Por Philippe Mesmer (correspondente em Tóquio) e Pierre Le Hir
É uma descoberta que reforça a peculiaridade da catástrofe nuclear de Fukushima e modifica o estudo de seu impacto ambiental e sanitário. Durante a conferência Goldschmidt de geoquímica, organizada entre 26 de junho e 1º de julho em Yokohama, ao sul de Tokyo, uma equipe que reuniu pesquisadores de diferentes universidades, notadamente de Kyushu (sudoeste do Japão) e de Nantes (Loire-Atlantique), revelou que 89% das emissões de césio radiativo dos três reatores cujos núcleos fundiram-se em março de 2011 aconteceram sob a forma de micropartículas de vidro.
Elas foram detectadas na poeira recolhida, em 15 de março de 2011, por um filtro de ar instalado sobre uma edificação de Suginami, um bairro na zona oeste de Tóquio, graças a análises posteriores feitas “por meio de autorradiografia e microscopia por varredura eletrônica”, explica Satoshi Utsunomiya, professor do departamento de química da Universidade de Kyushu, um dos autores da apresentação. Tais partículas também foram encontradas em amostras, retiradas um ano depois da catástrofe, de solos de arrozais em Okuma, uma cidade onde se situa a central nuclear e onde, segundo o professor Utsunomiya, “o solo está fortemente contaminado”.
Interação entre os núcleos fundidos e o concreto
A existência dessas micropartículas era conhecida desde 2013 e já tinha sido objeto de diversas publicações. Mas o que se ignorava é que a quase totalidade do césio disperso no ambiente pelas imprevistas explosões que ocorreram nos reatores de Fukushima não se apresentavam sob forma de aerossóis clássicos, mas dessas minúsculas esferas de vidro.

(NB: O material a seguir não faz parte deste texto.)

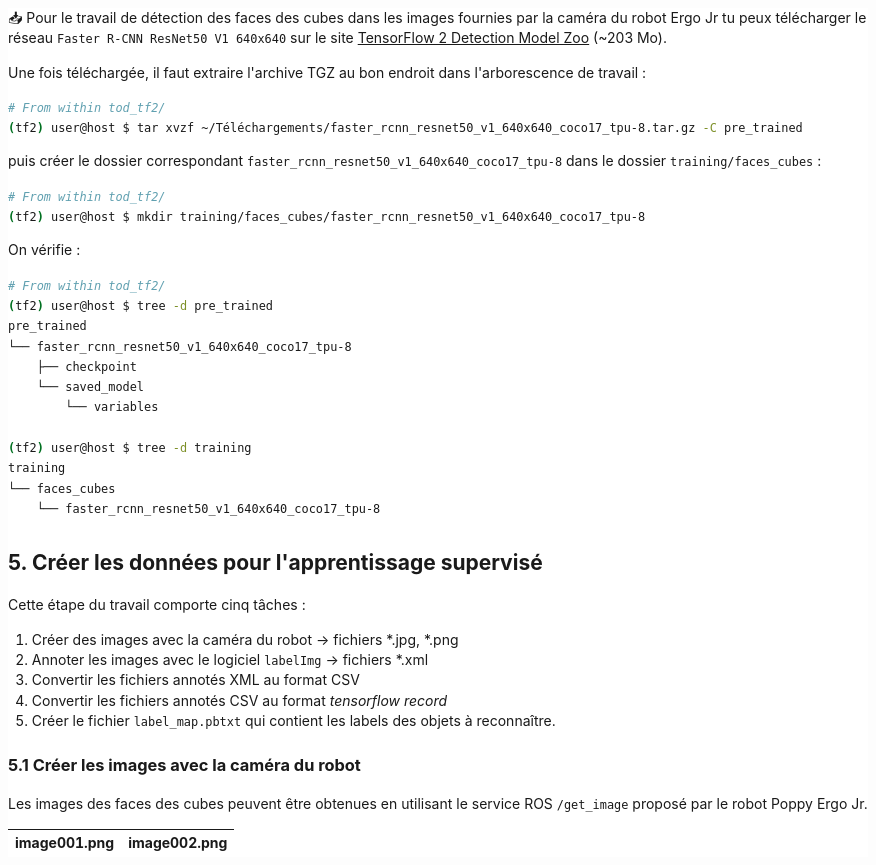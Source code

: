 
📥 Pour le travail de détection des faces des cubes dans les images fournies par la caméra du robot Ergo Jr tu peux télécharger le réseau `Faster R-CNN ResNet50 V1 640x640` sur le site [TensorFlow 2 Detection Model Zoo](https://github.com/tensorflow/models/blob/master/research/object_detection/g3doc/tf2_detection_zoo.md) (~203 Mo).

Une fois téléchargée, il faut extraire l'archive TGZ au bon endroit dans l'arborescence de travail :
```bash
# From within tod_tf2/
(tf2) user@host $ tar xvzf ~/Téléchargements/faster_rcnn_resnet50_v1_640x640_coco17_tpu-8.tar.gz -C pre_trained
```
puis créer le dossier correspondant `faster_rcnn_resnet50_v1_640x640_coco17_tpu-8` dans le dossier `training/faces_cubes` :
```bash	
# From within tod_tf2/
(tf2) user@host $ mkdir training/faces_cubes/faster_rcnn_resnet50_v1_640x640_coco17_tpu-8
```
On vérifie :
```bash
# From within tod_tf2/
(tf2) user@host $ tree -d pre_trained
pre_trained
└── faster_rcnn_resnet50_v1_640x640_coco17_tpu-8
    ├── checkpoint
    └── saved_model
        └── variables
        
(tf2) user@host $ tree -d training
training
└── faces_cubes
    └── faster_rcnn_resnet50_v1_640x640_coco17_tpu-8
```

## 5. Créer les données pour l'apprentissage supervisé

Cette étape du travail comporte cinq tâches :

1. Créer des images avec la caméra du robot -> fichiers \*.jpg, \*.png
2. Annoter les images avec le logiciel `labelImg` -> fichiers \*.xml
3. Convertir les fichiers annotés XML au format CSV
4. Convertir les fichiers annotés CSV au format _tensorflow record_
5. Créer le fichier `label_map.pbtxt` qui contient les labels des objets à reconnaître.


### 5.1 Créer les images avec la caméra du robot  

Les images des faces des cubes peuvent être obtenues en utilisant le service ROS `/get_image` proposé par le robot Poppy Ergo Jr.

image001.png               |  image002.png
:-------------------------:|:-------------------------:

Com dimensões entre 0,58 e 5,3 mícrons (milionésimos de metros), elas se compõem principalmente de silício e também ferro, zinco, chumbo e cloro. Concentram grande quantidade de césio 134 e de césio 137, dois isótopos radiativos produzidos por fissão nuclear.
“Sua formação poderia ser o resultado de uma interação entre os núcleos fundidos e o concreto dos reatores”, aponta o professor Utsunomiya. Esta interação teria sido provocada pela temperatura extrema, da ordem de 2.000 °C, atingida quando da catástrofe nos prédios das usinas nucleares. Esse fenômeno não foi observado durante o acidente de Chernobyl de 1986 — ainda que se tenha encontrado césio sob a forma de partículas de combustível esparso na vizinhança da central ucraniana — nem durante análises realizadas depois de testes nucleares.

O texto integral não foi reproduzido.